BEGIN DATA EXCERPTS

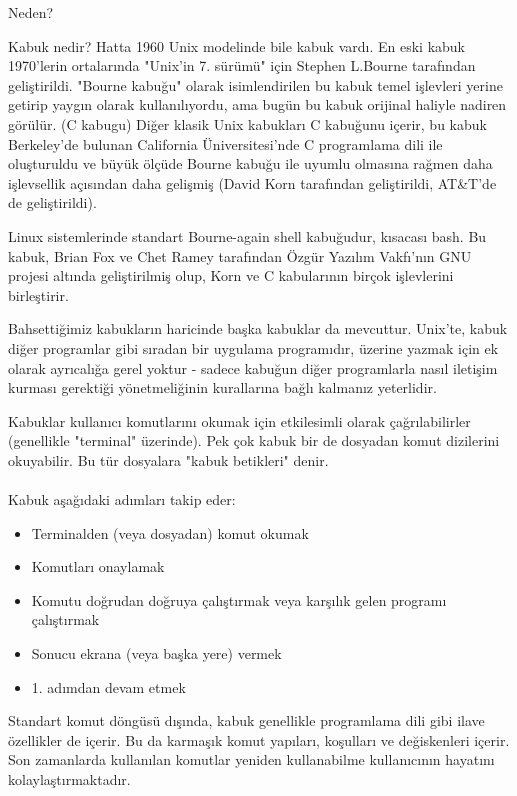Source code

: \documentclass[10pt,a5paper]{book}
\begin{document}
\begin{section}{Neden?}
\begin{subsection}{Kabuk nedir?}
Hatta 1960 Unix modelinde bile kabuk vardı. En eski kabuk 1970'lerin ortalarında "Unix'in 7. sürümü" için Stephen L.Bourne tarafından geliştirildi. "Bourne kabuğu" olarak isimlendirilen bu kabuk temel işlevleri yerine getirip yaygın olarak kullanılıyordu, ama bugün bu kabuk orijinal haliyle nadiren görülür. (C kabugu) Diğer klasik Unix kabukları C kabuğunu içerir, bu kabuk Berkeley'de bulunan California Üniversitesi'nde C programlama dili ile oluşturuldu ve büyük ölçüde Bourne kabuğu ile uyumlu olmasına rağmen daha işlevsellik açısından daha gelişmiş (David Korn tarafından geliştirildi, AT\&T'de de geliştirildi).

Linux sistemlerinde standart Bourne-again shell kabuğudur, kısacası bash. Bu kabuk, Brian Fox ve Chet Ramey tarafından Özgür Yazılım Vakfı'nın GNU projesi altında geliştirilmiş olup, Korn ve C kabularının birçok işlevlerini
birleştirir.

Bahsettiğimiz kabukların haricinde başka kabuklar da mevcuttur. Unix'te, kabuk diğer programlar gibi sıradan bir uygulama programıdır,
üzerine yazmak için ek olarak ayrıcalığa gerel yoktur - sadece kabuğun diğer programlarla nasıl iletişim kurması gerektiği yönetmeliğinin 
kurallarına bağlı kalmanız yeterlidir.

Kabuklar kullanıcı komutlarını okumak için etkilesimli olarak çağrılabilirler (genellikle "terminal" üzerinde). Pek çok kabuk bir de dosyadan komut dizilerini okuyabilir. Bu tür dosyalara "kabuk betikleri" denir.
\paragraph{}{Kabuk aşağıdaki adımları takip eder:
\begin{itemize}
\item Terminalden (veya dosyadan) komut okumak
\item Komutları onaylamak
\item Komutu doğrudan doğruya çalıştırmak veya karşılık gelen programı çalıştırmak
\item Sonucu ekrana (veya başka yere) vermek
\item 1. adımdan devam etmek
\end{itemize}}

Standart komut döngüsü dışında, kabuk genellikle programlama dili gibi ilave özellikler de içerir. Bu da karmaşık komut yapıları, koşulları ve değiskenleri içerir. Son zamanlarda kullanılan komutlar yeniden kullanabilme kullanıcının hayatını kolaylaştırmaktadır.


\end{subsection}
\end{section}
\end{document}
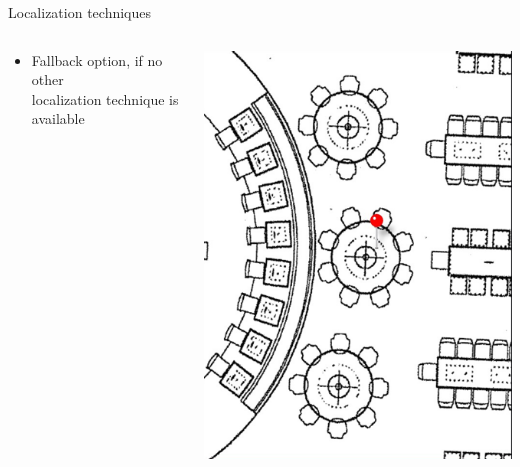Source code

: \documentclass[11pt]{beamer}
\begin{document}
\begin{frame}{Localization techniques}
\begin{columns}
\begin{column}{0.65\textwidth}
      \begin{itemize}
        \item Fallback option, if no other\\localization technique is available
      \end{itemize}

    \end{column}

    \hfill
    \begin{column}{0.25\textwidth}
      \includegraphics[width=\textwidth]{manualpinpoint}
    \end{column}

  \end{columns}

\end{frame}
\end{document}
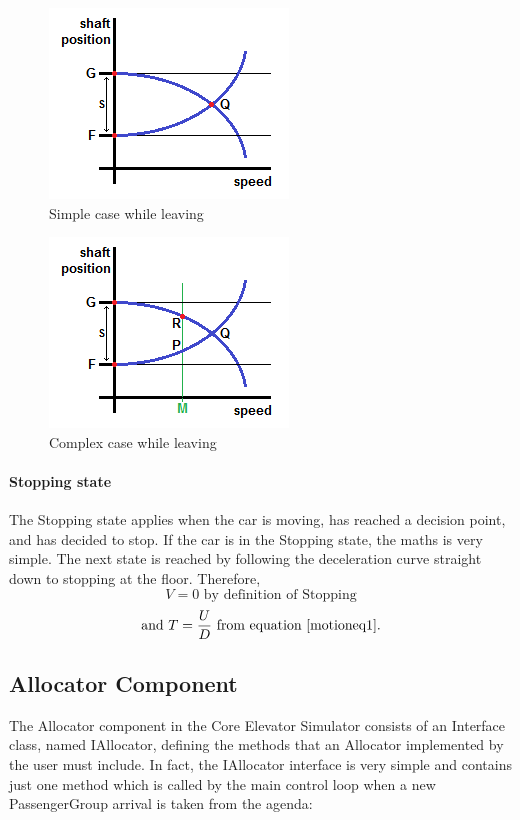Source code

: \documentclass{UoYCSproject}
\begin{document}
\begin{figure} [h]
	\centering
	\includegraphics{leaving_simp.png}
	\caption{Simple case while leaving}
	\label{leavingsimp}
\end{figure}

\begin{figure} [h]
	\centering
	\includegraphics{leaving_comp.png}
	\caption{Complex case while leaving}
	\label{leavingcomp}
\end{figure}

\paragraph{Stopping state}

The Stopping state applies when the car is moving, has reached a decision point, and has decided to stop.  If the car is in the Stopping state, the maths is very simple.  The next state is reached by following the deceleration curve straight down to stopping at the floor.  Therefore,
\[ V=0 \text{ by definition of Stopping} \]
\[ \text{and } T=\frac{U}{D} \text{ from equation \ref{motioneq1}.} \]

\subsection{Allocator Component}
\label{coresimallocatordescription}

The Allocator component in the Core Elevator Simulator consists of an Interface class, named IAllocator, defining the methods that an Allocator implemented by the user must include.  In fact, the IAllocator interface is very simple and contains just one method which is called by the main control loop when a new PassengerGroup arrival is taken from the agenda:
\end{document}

END DATA EXCERPTS

# TO DO:
Transcribe the data completely. No pictures should appear in the transcription.

# REPLY:
Source code

: \documentclass[10pt,a5paper]{book}
\begin{document}
\begin{section}{Neden?}
\begin{subsection}{Kabuk nedir?}
Hatta 1960 Unix modelinde bile kabuk vardı. En eski kabuk 1970'lerin ortalarında "Unix'in 7. sürümü" için Stephen L.Bourne tarafından geliştirildi. "Bourne kabuğu" olarak isimlendirilen bu kabuk temel işlevleri yerine getirip yaygın olarak kullanılıyordu, ama bugün bu kabuk orijinal haliyle nadiren görülür. (C kabugu) Diğer klasik Unix kabukları C kabuğunu içerir, bu kabuk Berkeley'de bulunan California Üniversitesi'nde C programlama dili ile oluşturuldu ve büyük ölçüde Bourne kabuğu ile uyumlu olmasına rağmen daha işlevsellik açısından daha gelişmiş (David Korn tarafından geliştirildi, AT\&T'de de geliştirildi).

Linux sistemlerinde standart Bourne-again shell kabuğudur, kısacası bash. Bu kabuk, Brian Fox ve Chet Ramey tarafından Özgür Yazılım Vakfı'nın GNU projesi altında geliştirilmiş olup, Korn ve C kabularının birçok işlevlerini
birleştirir.

Bahsettiğimiz kabukların haricinde başka kabuklar da mevcuttur. Unix'te, kabuk diğer programlar gibi sıradan bir uygulama programıdır,
üzerine yazmak için ek olarak ayrıcalığa gerel yoktur - sadece kabuğun diğer programlarla nasıl iletişim kurması gerektiği yönetmeliğinin 
kurallarına bağlı kalmanız yeterlidir.

Kabuklar kullanıcı komutlarını okumak için etkilesimli olarak çağrılabilirler (genellikle "terminal" üzerinde). Pek çok kabuk bir de dosyadan komut dizilerini okuyabilir. Bu tür dosyalara "kabuk betikleri" denir.
\paragraph{}{Kabuk aşağıdaki adımları takip eder:
\begin{itemize}
\item Terminalden (veya dosyadan) komut okumak
\item Komutları onaylamak
\item Komutu doğrudan doğruya çalıştırmak veya karşılık gelen programı çalıştırmak
\item Sonucu ekrana (veya başka yere) vermek
\item 1. adımdan devam etmek
\end{itemize}}

Standart komut döngüsü dışında, kabuk genellikle programlama dili gibi ilave özellikler de içerir. Bu da karmaşık komut yapıları, koşulları ve değiskenleri içerir. Son zamanlarda kullanılan komutlar yeniden kullanabilme kullanıcının hayatını kolaylaştırmaktadır.


\end{subsection}
\end{section}
\end{document}
Source code

: \documentclass[11pt]{beamer}
\begin{document}
\begin{frame}{Localization techniques}
\begin{columns}
\begin{column}{0.65\textwidth}
      \begin{itemize}
        \item Fallback option, if no other\\localization technique is available
      \end{itemize}

    \end{column}

    \hfill
    \begin{column}{0.25\textwidth}
      \includegraphics[width=\textwidth]{manualpinpoint}
    \end{column}

  \end{columns}

\end{frame}
\end{document}
Source code

: \documentclass{UoYCSproject}
\begin{document}
\begin{figure} [h]
	\centering
	\includegraphics{leaving_simp.png}
	\caption{Simple case while leaving}
	\label{leavingsimp}
\end{figure}

\begin{figure} [h]
	\centering
	\includegraphics{leaving_comp.png}
	\caption{Complex case while leaving}
	\label{leavingcomp}
\end{figure}

\paragraph{Stopping state}

The Stopping state applies when the car is moving, has reached a decision point, and has decided to stop.  If the car is in the Stopping state, the maths is very simple.  The next state is reached by following the deceleration curve straight down to stopping at the floor.  Therefore,
\[ V=0 \text{ by definition of Stopping} \]
\[ \text{and } T=\frac{U}{D} \text{ from equation \ref{motioneq1}.} \]

\subsection{Allocator Component}
\label{coresimallocatordescription}

The Allocator component in the Core Elevator Simulator consists of an Interface class, named IAllocator, defining the methods that an Allocator implemented by the user must include.  In fact, the IAllocator interface is very simple and contains just one method which is called by the main control loop when a new PassengerGroup arrival is taken from the agenda:
\end{document}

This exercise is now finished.